Grafana Cloud
Last reviewed: 3 months ago
This guide covers how to configure Grafana Cloud ↗ as an OIDC application in Cloudflare Zero Trust.
- An identity provider configured in Cloudflare Zero Trust
- Admin access to a Grafana Cloud account
- In Zero Trust ↗, go to Access > Applications.
- Select SaaS.
- For Application, enter
Grafana Cloud
and select the corresponding textbox that appears. - For the authentication protocol, select OIDC.
- Select Add application.
- In Scopes, select the attributes that you want Access to send in the ID token.
- In Redirect URLs, enter
https://<your-grafana-domain>/login/generic_oauth
. - (Optional) Enable Proof of Key Exchange (PKCE) ↗ if the protocol is supported by your IdP. PKCE will be performed on all login attempts.
- Copy the Client secret, Client ID, Token endpoint, and Authorization endpoint.

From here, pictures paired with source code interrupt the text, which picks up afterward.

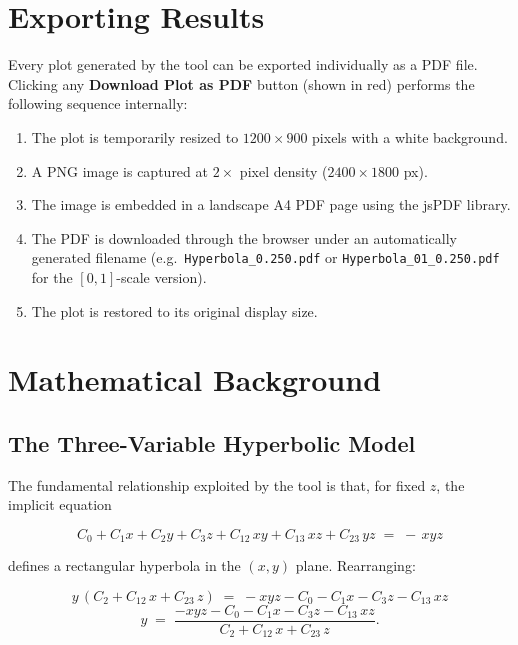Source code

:\documentclass[12pt,a4paper]{article}
\begin{document}
\section{Exporting Results}

Every plot generated by the tool can be exported individually as a PDF file.
Clicking any \textbf{Download Plot as PDF} button (shown in red) performs the
following sequence internally:

\begin{enumerate}[leftmargin=1.5em]
    \item The plot is temporarily resized to $1200 \times 900$ pixels with a white
          background.
    \item A PNG image is captured at $2\times$ pixel density ($2400 \times 1800$ px).
    \item The image is embedded in a landscape A4 PDF page using the jsPDF library.
    \item The PDF is downloaded through the browser under an automatically generated
          filename (e.g.\ \texttt{Hyperbola\_0.250.pdf} or
          \texttt{Hyperbola\_01\_0.250.pdf} for the $[0,1]$-scale version).
    \item The plot is restored to its original display size.
\end{enumerate}

\section{Mathematical Background}

\subsection{The Three-Variable Hyperbolic Model}

The fundamental relationship exploited by the tool is that, for fixed $z$, the
implicit equation

\[
    C_0 + C_1 x + C_2 y + C_3 z + C_{12}\,xy + C_{13}\,xz + C_{23}\,yz
    \;=\; -\,xyz
\]

defines a rectangular hyperbola in the $(x, y)$ plane.  Rearranging:

\[
    y\,(C_2 + C_{12}\,x + C_{23}\,z)
    \;=\; -xyz - C_0 - C_1 x - C_3 z - C_{13}\,xz
\]
\[
    y \;=\; \frac{-xyz - C_0 - C_1 x - C_3 z - C_{13}\,xz}
                 {C_2 + C_{12}\,x + C_{23}\,z}.
\]
\end{document}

- Select Save configuration.
- (Optional) configure App Launcher settings by turning on Enable App in App Launcher and, in App Launcher URL, entering
https://<your-grafana-domain>/login
. - Configure Access policies for the application.
- Select Done.
- In Grafana Cloud, select the menu icon > Administration > Authentication > Generic OAuth.

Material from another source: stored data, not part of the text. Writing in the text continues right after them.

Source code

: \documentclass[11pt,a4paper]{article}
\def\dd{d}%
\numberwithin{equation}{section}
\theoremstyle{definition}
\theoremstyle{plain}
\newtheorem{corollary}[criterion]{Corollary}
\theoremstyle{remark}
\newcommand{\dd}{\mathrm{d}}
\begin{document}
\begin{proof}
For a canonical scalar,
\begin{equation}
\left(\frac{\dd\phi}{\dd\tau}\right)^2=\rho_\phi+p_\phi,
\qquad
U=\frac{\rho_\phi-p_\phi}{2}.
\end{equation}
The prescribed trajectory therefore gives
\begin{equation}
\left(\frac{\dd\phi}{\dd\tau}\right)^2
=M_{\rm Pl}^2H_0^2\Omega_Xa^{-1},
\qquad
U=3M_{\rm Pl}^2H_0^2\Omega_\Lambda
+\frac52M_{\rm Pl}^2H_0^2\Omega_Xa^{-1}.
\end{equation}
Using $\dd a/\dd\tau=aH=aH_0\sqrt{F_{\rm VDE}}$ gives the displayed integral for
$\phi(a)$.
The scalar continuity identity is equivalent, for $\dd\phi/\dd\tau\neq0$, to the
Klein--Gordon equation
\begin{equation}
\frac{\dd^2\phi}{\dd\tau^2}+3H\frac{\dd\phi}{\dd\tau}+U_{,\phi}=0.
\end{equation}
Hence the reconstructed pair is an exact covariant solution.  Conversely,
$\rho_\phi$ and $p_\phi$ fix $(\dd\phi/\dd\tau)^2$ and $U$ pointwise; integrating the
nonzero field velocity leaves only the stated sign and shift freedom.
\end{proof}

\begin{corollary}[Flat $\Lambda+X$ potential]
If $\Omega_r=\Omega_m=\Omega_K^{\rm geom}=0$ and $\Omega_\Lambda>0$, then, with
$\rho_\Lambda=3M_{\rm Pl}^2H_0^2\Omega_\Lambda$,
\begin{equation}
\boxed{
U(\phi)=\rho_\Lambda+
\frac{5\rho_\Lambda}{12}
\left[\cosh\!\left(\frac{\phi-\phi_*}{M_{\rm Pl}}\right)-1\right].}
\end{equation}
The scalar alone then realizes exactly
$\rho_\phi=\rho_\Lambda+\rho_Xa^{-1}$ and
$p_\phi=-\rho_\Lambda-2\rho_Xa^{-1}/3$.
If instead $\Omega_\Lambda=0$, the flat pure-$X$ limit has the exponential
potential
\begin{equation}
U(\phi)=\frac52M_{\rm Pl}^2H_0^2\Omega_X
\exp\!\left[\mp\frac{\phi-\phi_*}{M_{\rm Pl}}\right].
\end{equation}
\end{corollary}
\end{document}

- (Optional) For Display name, enter a new display name (for example,
Cloudflare Access
). Users will select Sign in with (display name) when signing in via SSO. - Fill in the following fields:
- Client Id: Client ID from application configuration in Cloudflare Zero Trust
- Client secret: Client secret from application configuration in Cloudflare Zero Trust
- Scopes: Delete
user:email
and enter the scopes configured in Cloudflare Zero Trust - Auth URL: Authorization endpoint from application configuration in Cloudflare Zero Trust
- Token URL: Token endpoint from application configuration in Cloudflare Zero Trust
- Select Save.
Open an incognito browser window and go to your Grafana domain (https://<your-grafana-domain>/login
). Select Sign in with (display name). You will be redirected to the Cloudflare Access login screen and prompted to sign in with your identity provider.